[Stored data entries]
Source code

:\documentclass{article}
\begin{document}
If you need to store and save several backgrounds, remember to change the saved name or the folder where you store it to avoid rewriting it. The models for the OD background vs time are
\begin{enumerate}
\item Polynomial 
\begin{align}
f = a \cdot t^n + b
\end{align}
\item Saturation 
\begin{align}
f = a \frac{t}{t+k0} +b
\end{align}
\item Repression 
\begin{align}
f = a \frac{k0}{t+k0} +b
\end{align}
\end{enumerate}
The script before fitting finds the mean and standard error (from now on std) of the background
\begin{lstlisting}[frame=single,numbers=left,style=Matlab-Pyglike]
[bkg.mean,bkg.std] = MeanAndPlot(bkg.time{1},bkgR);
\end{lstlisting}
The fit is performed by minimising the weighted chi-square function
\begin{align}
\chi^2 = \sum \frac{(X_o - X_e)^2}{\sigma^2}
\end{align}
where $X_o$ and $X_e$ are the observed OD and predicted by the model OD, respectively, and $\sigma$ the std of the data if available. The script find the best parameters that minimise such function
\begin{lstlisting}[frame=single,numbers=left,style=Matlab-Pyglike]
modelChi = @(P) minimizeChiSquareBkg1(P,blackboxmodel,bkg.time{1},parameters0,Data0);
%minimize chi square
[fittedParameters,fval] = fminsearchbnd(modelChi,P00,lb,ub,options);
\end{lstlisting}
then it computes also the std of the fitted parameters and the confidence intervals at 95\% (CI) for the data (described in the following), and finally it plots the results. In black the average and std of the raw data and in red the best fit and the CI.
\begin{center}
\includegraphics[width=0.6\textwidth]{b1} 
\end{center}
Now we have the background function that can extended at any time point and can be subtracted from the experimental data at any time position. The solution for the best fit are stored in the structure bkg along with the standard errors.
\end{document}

_Problem to solve_
Repeat the data above in full, word for word.

_Exercise response_
Source code

:\documentclass{article}
\begin{document}
If you need to store and save several backgrounds, remember to change the saved name or the folder where you store it to avoid rewriting it. The models for the OD background vs time are
\begin{enumerate}
\item Polynomial 
\begin{align}
f = a \cdot t^n + b
\end{align}
\item Saturation 
\begin{align}
f = a \frac{t}{t+k0} +b
\end{align}
\item Repression 
\begin{align}
f = a \frac{k0}{t+k0} +b
\end{align}
\end{enumerate}
The script before fitting finds the mean and standard error (from now on std) of the background
\begin{lstlisting}[frame=single,numbers=left,style=Matlab-Pyglike]
[bkg.mean,bkg.std] = MeanAndPlot(bkg.time{1},bkgR);
\end{lstlisting}
The fit is performed by minimising the weighted chi-square function
\begin{align}
\chi^2 = \sum \frac{(X_o - X_e)^2}{\sigma^2}
\end{align}
where $X_o$ and $X_e$ are the observed OD and predicted by the model OD, respectively, and $\sigma$ the std of the data if available. The script find the best parameters that minimise such function
\begin{lstlisting}[frame=single,numbers=left,style=Matlab-Pyglike]
modelChi = @(P) minimizeChiSquareBkg1(P,blackboxmodel,bkg.time{1},parameters0,Data0);
%minimize chi square
[fittedParameters,fval] = fminsearchbnd(modelChi,P00,lb,ub,options);
\end{lstlisting}
then it computes also the std of the fitted parameters and the confidence intervals at 95\% (CI) for the data (described in the following), and finally it plots the results. In black the average and std of the raw data and in red the best fit and the CI.
\begin{center}
\includegraphics[width=0.6\textwidth]{b1} 
\end{center}
Now we have the background function that can extended at any time point and can be subtracted from the experimental data at any time position. The solution for the best fit are stored in the structure bkg along with the standard errors.
\end{document}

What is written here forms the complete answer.